[Saved data entries]
· · · · ·

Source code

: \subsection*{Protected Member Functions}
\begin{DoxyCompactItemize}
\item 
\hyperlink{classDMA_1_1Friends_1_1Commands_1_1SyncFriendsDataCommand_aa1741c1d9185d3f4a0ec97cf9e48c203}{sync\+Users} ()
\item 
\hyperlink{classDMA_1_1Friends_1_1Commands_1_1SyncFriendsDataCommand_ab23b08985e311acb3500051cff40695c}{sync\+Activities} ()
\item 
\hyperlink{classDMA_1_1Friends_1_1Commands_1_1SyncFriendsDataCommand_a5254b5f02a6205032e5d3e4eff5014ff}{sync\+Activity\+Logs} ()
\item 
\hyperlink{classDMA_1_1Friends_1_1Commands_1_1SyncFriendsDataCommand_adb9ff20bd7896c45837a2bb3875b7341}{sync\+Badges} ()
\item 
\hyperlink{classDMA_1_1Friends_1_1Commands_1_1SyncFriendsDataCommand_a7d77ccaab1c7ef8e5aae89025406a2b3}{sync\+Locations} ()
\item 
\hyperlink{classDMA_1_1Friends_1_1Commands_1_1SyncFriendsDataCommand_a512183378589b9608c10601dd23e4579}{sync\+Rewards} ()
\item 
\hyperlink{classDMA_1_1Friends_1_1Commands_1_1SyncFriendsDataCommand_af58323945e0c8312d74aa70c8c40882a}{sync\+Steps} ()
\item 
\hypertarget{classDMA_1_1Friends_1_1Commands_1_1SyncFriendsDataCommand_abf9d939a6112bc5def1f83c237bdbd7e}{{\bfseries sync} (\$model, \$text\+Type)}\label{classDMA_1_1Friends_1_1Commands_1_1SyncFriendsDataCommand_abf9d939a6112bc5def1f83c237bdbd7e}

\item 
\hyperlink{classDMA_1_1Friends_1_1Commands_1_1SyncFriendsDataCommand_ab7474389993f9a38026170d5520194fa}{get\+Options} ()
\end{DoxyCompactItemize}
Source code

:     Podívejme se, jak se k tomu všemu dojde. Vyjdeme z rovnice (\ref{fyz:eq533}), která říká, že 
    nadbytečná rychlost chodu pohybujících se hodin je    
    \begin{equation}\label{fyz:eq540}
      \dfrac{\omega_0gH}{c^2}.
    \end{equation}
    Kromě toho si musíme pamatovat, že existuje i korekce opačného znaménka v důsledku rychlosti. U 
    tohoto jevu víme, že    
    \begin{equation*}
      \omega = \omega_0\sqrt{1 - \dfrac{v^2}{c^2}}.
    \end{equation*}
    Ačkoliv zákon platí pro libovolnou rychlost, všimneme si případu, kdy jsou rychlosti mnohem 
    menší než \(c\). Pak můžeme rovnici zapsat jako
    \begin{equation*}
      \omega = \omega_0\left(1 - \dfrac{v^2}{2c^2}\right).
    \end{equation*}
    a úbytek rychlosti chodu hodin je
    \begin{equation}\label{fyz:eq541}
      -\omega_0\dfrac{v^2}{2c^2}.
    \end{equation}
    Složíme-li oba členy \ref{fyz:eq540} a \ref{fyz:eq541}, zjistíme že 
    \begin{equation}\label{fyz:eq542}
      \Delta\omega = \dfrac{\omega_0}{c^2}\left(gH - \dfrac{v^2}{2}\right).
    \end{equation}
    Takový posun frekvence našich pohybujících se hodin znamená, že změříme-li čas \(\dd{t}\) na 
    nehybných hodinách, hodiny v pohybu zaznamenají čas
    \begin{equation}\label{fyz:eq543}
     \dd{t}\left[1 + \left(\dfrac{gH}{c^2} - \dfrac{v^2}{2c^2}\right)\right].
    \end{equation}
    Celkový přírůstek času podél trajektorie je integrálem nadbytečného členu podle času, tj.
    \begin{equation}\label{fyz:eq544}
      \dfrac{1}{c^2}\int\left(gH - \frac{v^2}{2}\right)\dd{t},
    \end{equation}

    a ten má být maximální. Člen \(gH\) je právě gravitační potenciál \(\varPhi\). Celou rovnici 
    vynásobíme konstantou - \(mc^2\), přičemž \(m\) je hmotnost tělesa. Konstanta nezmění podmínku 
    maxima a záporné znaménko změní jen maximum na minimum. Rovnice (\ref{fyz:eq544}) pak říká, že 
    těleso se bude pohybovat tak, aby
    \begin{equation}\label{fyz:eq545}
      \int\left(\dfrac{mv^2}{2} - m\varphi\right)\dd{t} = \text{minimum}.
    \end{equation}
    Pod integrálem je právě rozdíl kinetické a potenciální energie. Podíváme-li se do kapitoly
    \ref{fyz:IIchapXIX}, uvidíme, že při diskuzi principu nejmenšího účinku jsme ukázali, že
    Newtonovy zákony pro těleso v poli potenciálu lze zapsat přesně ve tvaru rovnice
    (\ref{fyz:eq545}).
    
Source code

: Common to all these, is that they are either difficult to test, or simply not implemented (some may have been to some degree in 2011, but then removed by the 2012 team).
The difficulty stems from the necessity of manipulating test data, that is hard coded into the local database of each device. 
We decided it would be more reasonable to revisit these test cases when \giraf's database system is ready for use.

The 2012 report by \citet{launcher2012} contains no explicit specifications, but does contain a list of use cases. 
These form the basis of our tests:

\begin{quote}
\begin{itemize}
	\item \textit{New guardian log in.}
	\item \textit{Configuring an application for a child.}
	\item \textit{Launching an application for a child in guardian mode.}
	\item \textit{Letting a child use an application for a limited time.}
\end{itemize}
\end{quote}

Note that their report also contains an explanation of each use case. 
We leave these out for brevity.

· · · · ·

§ Task: Every line above must be reproduced exactly as it stands.

§ Result of the task:
Source code

: \subsection*{Protected Member Functions}
\begin{DoxyCompactItemize}
\item 
\hyperlink{classDMA_1_1Friends_1_1Commands_1_1SyncFriendsDataCommand_aa1741c1d9185d3f4a0ec97cf9e48c203}{sync\+Users} ()
\item 
\hyperlink{classDMA_1_1Friends_1_1Commands_1_1SyncFriendsDataCommand_ab23b08985e311acb3500051cff40695c}{sync\+Activities} ()
\item 
\hyperlink{classDMA_1_1Friends_1_1Commands_1_1SyncFriendsDataCommand_a5254b5f02a6205032e5d3e4eff5014ff}{sync\+Activity\+Logs} ()
\item 
\hyperlink{classDMA_1_1Friends_1_1Commands_1_1SyncFriendsDataCommand_adb9ff20bd7896c45837a2bb3875b7341}{sync\+Badges} ()
\item 
\hyperlink{classDMA_1_1Friends_1_1Commands_1_1SyncFriendsDataCommand_a7d77ccaab1c7ef8e5aae89025406a2b3}{sync\+Locations} ()
\item 
\hyperlink{classDMA_1_1Friends_1_1Commands_1_1SyncFriendsDataCommand_a512183378589b9608c10601dd23e4579}{sync\+Rewards} ()
\item 
\hyperlink{classDMA_1_1Friends_1_1Commands_1_1SyncFriendsDataCommand_af58323945e0c8312d74aa70c8c40882a}{sync\+Steps} ()
\item 
\hypertarget{classDMA_1_1Friends_1_1Commands_1_1SyncFriendsDataCommand_abf9d939a6112bc5def1f83c237bdbd7e}{{\bfseries sync} (\$model, \$text\+Type)}\label{classDMA_1_1Friends_1_1Commands_1_1SyncFriendsDataCommand_abf9d939a6112bc5def1f83c237bdbd7e}

\item 
\hyperlink{classDMA_1_1Friends_1_1Commands_1_1SyncFriendsDataCommand_ab7474389993f9a38026170d5520194fa}{get\+Options} ()
\end{DoxyCompactItemize}
Source code

:     Podívejme se, jak se k tomu všemu dojde. Vyjdeme z rovnice (\ref{fyz:eq533}), která říká, že 
    nadbytečná rychlost chodu pohybujících se hodin je    
    \begin{equation}\label{fyz:eq540}
      \dfrac{\omega_0gH}{c^2}.
    \end{equation}
    Kromě toho si musíme pamatovat, že existuje i korekce opačného znaménka v důsledku rychlosti. U 
    tohoto jevu víme, že    
    \begin{equation*}
      \omega = \omega_0\sqrt{1 - \dfrac{v^2}{c^2}}.
    \end{equation*}
    Ačkoliv zákon platí pro libovolnou rychlost, všimneme si případu, kdy jsou rychlosti mnohem 
    menší než \(c\). Pak můžeme rovnici zapsat jako
    \begin{equation*}
      \omega = \omega_0\left(1 - \dfrac{v^2}{2c^2}\right).
    \end{equation*}
    a úbytek rychlosti chodu hodin je
    \begin{equation}\label{fyz:eq541}
      -\omega_0\dfrac{v^2}{2c^2}.
    \end{equation}
    Složíme-li oba členy \ref{fyz:eq540} a \ref{fyz:eq541}, zjistíme že 
    \begin{equation}\label{fyz:eq542}
      \Delta\omega = \dfrac{\omega_0}{c^2}\left(gH - \dfrac{v^2}{2}\right).
    \end{equation}
    Takový posun frekvence našich pohybujících se hodin znamená, že změříme-li čas \(\dd{t}\) na 
    nehybných hodinách, hodiny v pohybu zaznamenají čas
    \begin{equation}\label{fyz:eq543}
     \dd{t}\left[1 + \left(\dfrac{gH}{c^2} - \dfrac{v^2}{2c^2}\right)\right].
    \end{equation}
    Celkový přírůstek času podél trajektorie je integrálem nadbytečného členu podle času, tj.
    \begin{equation}\label{fyz:eq544}
      \dfrac{1}{c^2}\int\left(gH - \frac{v^2}{2}\right)\dd{t},
    \end{equation}

    a ten má být maximální. Člen \(gH\) je právě gravitační potenciál \(\varPhi\). Celou rovnici 
    vynásobíme konstantou - \(mc^2\), přičemž \(m\) je hmotnost tělesa. Konstanta nezmění podmínku 
    maxima a záporné znaménko změní jen maximum na minimum. Rovnice (\ref{fyz:eq544}) pak říká, že 
    těleso se bude pohybovat tak, aby
    \begin{equation}\label{fyz:eq545}
      \int\left(\dfrac{mv^2}{2} - m\varphi\right)\dd{t} = \text{minimum}.
    \end{equation}
    Pod integrálem je právě rozdíl kinetické a potenciální energie. Podíváme-li se do kapitoly
    \ref{fyz:IIchapXIX}, uvidíme, že při diskuzi principu nejmenšího účinku jsme ukázali, že
    Newtonovy zákony pro těleso v poli potenciálu lze zapsat přesně ve tvaru rovnice
    (\ref{fyz:eq545}).
    
Source code

: Common to all these, is that they are either difficult to test, or simply not implemented (some may have been to some degree in 2011, but then removed by the 2012 team).
The difficulty stems from the necessity of manipulating test data, that is hard coded into the local database of each device. 
We decided it would be more reasonable to revisit these test cases when \giraf's database system is ready for use.

The 2012 report by \citet{launcher2012} contains no explicit specifications, but does contain a list of use cases. 
These form the basis of our tests:

\begin{quote}
\begin{itemize}
	\item \textit{New guardian log in.}
	\item \textit{Configuring an application for a child.}
	\item \textit{Launching an application for a child in guardian mode.}
	\item \textit{Letting a child use an application for a limited time.}
\end{itemize}
\end{quote}

Note that their report also contains an explanation of each use case. 
We leave these out for brevity.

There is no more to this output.